Task goal »
Copy each line of the entries beneath that contains the word "错误处理".

Stored data »
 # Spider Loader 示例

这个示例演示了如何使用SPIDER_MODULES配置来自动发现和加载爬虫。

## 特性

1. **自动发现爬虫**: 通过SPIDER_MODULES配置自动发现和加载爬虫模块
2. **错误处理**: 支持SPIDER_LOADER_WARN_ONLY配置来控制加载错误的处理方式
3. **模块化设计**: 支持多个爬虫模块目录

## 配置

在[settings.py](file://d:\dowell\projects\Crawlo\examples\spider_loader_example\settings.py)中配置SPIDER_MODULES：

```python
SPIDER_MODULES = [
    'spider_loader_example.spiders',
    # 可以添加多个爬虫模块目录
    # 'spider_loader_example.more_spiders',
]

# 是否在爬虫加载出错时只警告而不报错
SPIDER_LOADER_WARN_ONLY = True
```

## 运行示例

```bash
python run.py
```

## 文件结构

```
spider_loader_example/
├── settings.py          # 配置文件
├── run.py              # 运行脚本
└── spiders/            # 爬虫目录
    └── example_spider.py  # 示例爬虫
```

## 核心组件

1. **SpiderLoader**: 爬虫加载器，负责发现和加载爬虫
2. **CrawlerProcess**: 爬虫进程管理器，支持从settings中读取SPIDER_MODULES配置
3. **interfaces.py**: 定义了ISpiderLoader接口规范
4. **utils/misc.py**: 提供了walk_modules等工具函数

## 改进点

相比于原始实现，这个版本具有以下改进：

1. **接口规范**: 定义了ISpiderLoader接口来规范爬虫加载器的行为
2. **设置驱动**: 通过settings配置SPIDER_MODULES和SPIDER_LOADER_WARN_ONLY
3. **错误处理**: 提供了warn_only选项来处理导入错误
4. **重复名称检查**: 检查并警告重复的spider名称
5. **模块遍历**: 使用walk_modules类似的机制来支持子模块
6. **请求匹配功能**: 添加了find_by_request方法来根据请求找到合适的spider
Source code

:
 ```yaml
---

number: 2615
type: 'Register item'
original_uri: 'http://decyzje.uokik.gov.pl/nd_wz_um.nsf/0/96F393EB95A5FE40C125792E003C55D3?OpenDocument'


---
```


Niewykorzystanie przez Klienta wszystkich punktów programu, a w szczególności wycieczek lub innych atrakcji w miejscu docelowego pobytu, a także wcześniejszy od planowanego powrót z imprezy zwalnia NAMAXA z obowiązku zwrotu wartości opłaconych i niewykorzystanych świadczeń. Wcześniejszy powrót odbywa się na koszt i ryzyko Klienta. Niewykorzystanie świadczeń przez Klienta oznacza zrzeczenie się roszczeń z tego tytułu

Finished task »
2. **错误处理**: 支持SPIDER_LOADER_WARN_ONLY配置来控制加载错误的处理方式
3. **错误处理**: 提供了warn_only选项来处理导入错误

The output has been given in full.